Supplied entries START

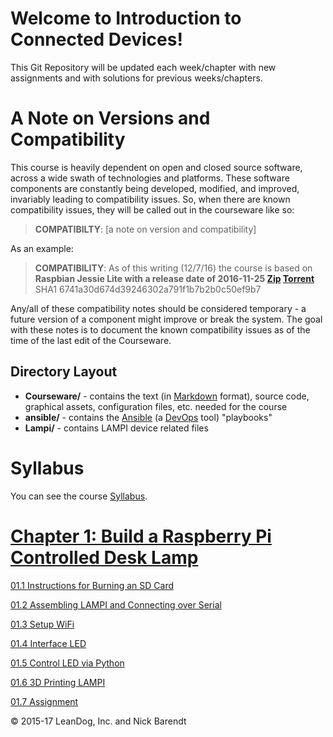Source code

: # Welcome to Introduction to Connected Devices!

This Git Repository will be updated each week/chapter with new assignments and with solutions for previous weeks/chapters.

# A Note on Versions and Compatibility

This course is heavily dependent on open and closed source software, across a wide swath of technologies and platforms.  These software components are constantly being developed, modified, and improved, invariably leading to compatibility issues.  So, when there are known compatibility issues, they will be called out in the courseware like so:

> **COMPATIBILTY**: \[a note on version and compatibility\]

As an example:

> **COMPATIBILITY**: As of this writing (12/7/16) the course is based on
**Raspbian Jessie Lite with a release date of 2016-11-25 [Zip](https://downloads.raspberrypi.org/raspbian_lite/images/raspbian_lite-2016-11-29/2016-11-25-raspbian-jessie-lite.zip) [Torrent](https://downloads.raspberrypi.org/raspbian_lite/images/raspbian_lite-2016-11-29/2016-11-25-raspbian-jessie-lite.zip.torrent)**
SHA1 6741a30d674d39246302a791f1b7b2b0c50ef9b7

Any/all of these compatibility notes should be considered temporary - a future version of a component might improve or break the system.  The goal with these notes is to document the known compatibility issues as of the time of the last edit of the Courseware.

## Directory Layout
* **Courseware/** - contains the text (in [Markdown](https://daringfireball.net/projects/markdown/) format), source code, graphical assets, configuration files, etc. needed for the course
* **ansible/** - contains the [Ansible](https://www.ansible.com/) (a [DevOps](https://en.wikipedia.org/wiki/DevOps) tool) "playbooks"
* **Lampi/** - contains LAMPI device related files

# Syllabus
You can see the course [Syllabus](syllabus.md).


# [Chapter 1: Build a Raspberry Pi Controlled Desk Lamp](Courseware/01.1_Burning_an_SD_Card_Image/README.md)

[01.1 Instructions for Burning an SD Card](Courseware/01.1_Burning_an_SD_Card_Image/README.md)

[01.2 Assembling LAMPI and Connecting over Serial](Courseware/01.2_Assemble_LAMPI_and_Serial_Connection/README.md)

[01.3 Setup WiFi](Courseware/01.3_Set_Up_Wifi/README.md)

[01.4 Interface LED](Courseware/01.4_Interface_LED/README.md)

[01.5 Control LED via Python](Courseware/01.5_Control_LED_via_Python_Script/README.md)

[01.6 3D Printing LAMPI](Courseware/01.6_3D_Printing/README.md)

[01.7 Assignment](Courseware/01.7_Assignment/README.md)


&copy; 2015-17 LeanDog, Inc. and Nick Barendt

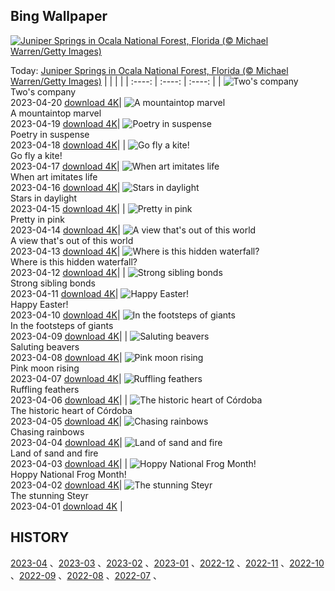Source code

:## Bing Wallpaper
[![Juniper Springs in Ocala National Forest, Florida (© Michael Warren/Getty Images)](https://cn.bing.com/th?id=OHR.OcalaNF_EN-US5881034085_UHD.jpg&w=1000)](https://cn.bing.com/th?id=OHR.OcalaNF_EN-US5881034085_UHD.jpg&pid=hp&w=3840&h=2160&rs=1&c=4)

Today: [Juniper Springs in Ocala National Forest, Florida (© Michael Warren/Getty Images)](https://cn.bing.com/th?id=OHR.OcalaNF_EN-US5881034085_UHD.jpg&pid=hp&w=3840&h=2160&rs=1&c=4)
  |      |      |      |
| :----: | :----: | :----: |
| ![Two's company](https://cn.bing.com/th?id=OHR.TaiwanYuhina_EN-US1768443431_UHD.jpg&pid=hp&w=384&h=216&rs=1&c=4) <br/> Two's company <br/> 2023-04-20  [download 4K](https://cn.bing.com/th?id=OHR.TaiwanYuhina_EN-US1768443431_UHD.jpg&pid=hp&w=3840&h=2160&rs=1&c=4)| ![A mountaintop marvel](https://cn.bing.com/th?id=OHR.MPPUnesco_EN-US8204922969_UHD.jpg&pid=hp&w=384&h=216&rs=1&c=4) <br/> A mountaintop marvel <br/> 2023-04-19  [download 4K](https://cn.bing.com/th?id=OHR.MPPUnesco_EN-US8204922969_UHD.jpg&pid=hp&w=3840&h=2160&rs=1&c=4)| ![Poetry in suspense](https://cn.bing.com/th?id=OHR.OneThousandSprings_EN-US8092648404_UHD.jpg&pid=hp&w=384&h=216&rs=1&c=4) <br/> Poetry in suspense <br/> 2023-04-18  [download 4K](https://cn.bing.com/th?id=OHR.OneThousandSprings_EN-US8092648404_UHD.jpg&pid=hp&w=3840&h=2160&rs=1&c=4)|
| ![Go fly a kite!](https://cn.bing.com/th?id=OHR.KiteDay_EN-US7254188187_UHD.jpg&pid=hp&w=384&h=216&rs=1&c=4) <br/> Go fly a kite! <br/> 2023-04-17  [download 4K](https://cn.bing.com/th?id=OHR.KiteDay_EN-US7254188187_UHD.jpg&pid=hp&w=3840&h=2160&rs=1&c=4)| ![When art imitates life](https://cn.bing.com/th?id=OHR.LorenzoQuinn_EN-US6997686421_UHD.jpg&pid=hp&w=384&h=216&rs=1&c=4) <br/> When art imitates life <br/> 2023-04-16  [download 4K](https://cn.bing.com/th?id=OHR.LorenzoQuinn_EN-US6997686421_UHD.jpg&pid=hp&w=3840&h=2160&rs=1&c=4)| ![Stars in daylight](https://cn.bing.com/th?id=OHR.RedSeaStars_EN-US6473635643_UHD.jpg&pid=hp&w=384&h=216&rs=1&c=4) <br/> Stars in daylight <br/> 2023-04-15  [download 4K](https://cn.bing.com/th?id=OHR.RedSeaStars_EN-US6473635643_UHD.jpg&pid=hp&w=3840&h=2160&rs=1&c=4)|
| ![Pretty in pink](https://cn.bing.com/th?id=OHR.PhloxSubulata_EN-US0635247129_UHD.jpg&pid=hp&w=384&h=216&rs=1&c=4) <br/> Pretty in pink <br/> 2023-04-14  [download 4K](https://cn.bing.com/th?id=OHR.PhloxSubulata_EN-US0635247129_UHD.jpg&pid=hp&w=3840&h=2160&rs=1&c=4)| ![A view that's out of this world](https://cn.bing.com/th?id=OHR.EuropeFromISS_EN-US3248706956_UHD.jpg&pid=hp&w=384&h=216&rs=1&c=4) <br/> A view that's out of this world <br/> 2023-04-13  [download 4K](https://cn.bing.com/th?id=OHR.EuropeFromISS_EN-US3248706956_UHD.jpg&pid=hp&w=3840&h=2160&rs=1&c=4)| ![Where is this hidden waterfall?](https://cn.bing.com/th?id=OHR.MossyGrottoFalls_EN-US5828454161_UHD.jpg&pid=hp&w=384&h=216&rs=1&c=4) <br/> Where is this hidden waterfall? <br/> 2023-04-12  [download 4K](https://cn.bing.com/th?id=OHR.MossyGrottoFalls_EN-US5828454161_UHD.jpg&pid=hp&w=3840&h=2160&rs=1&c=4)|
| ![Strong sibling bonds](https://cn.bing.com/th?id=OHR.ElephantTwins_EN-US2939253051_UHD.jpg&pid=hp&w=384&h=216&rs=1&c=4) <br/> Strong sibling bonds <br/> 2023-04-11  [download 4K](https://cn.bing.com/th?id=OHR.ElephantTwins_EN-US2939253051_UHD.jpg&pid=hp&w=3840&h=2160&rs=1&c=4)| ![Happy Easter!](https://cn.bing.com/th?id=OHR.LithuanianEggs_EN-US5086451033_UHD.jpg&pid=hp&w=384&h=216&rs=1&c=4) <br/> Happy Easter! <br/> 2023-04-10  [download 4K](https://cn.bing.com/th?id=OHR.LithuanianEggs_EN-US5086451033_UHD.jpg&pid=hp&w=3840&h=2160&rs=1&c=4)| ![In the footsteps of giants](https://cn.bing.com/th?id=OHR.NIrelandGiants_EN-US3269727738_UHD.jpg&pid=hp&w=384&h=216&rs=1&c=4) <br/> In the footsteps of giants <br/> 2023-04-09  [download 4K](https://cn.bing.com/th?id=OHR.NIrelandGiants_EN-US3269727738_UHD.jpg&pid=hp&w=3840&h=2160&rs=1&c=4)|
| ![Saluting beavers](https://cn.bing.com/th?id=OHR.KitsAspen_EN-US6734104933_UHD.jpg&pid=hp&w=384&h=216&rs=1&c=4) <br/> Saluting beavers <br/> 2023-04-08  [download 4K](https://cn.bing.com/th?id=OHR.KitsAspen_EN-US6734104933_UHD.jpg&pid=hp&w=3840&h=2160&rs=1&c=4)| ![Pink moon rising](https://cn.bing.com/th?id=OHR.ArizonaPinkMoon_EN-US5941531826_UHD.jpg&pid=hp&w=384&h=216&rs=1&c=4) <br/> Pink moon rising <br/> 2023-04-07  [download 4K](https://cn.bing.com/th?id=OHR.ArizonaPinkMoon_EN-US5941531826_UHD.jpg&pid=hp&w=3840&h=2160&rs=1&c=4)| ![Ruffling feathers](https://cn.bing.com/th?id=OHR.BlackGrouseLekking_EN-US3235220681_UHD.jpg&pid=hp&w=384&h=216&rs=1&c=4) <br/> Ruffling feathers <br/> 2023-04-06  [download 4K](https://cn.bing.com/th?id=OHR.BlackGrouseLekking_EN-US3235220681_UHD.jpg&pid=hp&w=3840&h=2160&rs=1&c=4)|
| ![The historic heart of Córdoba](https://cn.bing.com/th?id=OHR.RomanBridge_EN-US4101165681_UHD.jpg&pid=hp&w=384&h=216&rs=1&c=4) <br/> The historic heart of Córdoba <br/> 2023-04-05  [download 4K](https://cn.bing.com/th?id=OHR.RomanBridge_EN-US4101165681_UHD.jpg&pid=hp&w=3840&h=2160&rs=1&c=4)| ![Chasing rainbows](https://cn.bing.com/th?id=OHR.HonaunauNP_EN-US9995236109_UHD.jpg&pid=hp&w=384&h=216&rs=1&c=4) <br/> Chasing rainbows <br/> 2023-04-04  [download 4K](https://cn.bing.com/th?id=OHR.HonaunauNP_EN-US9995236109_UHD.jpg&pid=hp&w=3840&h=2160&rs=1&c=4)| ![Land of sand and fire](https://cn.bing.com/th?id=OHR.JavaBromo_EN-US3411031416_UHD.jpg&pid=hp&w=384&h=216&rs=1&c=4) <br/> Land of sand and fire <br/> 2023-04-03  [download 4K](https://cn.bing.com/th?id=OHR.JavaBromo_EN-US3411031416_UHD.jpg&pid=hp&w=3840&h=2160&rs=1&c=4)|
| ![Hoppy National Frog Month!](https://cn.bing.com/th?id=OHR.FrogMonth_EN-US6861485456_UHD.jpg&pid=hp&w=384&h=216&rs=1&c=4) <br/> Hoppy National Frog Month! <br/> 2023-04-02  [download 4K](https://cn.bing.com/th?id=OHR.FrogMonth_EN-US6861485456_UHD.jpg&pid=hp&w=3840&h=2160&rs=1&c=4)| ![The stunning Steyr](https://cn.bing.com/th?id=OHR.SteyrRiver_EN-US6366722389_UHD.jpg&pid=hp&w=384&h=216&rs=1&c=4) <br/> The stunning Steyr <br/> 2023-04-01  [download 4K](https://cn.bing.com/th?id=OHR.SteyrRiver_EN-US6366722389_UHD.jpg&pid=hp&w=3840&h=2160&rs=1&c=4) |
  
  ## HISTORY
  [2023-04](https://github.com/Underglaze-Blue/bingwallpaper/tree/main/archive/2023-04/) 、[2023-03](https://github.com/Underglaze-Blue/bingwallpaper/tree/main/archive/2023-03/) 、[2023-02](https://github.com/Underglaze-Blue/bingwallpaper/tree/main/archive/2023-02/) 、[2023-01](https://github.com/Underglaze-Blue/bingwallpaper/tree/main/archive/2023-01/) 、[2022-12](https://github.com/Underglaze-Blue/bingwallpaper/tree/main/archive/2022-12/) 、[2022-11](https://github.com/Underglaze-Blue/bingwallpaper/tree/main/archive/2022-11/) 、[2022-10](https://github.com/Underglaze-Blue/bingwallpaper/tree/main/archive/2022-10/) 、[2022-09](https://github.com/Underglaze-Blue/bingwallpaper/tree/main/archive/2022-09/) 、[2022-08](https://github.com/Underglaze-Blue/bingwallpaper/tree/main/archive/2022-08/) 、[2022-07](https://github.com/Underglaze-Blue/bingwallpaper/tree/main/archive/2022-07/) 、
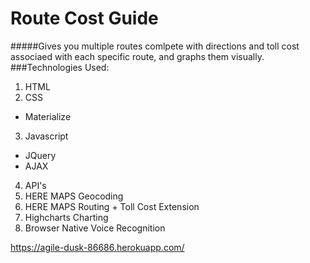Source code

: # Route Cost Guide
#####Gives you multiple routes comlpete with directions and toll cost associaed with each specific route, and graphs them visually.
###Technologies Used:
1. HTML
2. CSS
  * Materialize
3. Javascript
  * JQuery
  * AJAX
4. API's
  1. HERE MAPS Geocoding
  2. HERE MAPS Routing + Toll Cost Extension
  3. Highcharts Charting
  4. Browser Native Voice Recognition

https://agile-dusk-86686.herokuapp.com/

Supplied entries END

**Instructions to follow**: Would you transcribe exactly the lines from the one containing "Route Cost Guide" to the end of the material, and leave out the rest?

**Expected output**:
: # Route Cost Guide
#####Gives you multiple routes comlpete with directions and toll cost associaed with each specific route, and graphs them visually.
###Technologies Used:
1. HTML
2. CSS
  * Materialize
3. Javascript
  * JQuery
  * AJAX
4. API's
  1. HERE MAPS Geocoding
  2. HERE MAPS Routing + Toll Cost Extension
  3. Highcharts Charting
  4. Browser Native Voice Recognition

https://agile-dusk-86686.herokuapp.com/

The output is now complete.